We take a new look at this classical problem in optimization, by allowing the algorithm to re-assign prior jobs, while keeping the number of such re-assignments (or recourse) small. We give a (2+ϵ)-competitive algorithm for the problem with logarithmic amortized recourse per job. This is the first O(1)-competitive algorithm for the problem with reasonable recourse, and moreover, the competitive ratio nearly matches the long-standing best-known approximation guarantee for even the offline version of the load balancing problem. The best-known bounds from prior work are O(loglogn)-competitive algorithms with O(1) amortized recourse due to [GKS14], for the special case of the restricted assignment model. Along the way, we design online algorithms for the so-called generalized network flow problem (also known as network flow problem with gains).
Speaker Bio
Ravishankar is a principal researcher at Microsoft Research India. He completed his PhD at Carnegie Mellon University in 2012. From 2012-2014, he was a Simons Postdoctoral Fellow at the CS Department in Princeton University.

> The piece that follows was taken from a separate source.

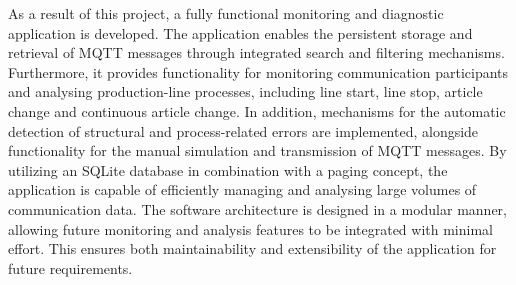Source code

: As a result of this project, a fully functional monitoring and diagnostic application is developed. The application enables the persistent storage and retrieval of MQTT messages through integrated search and filtering mechanisms. Furthermore, it provides functionality for monitoring communication participants and analysing production-line processes, including line start, line stop, article change and continuous article change. In addition, mechanisms for the automatic detection of structural and process-related errors are implemented, alongside functionality for the manual simulation and transmission of MQTT messages. By utilizing an SQLite database in combination with a paging concept, the application is capable of efficiently managing and analysing large volumes of communication data. The software architecture is designed in a modular manner, allowing future monitoring and analysis features to be integrated with minimal effort. This ensures both maintainability and extensibility of the application for future requirements.

\clearpage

Long ago, he completed his BTech from IIT Madras in 2007. His research areas are broadly in algorithm design, especially in the online and stochastic optimization frameworks, with a focus on network design and clustering problems. He has also lately been working on designing fast, accurate and highly-scalable algorithms for the classical approximate nearest neighbor search (ANNS) problem and its numerous variants, with several applications in semantic search and information retrieval.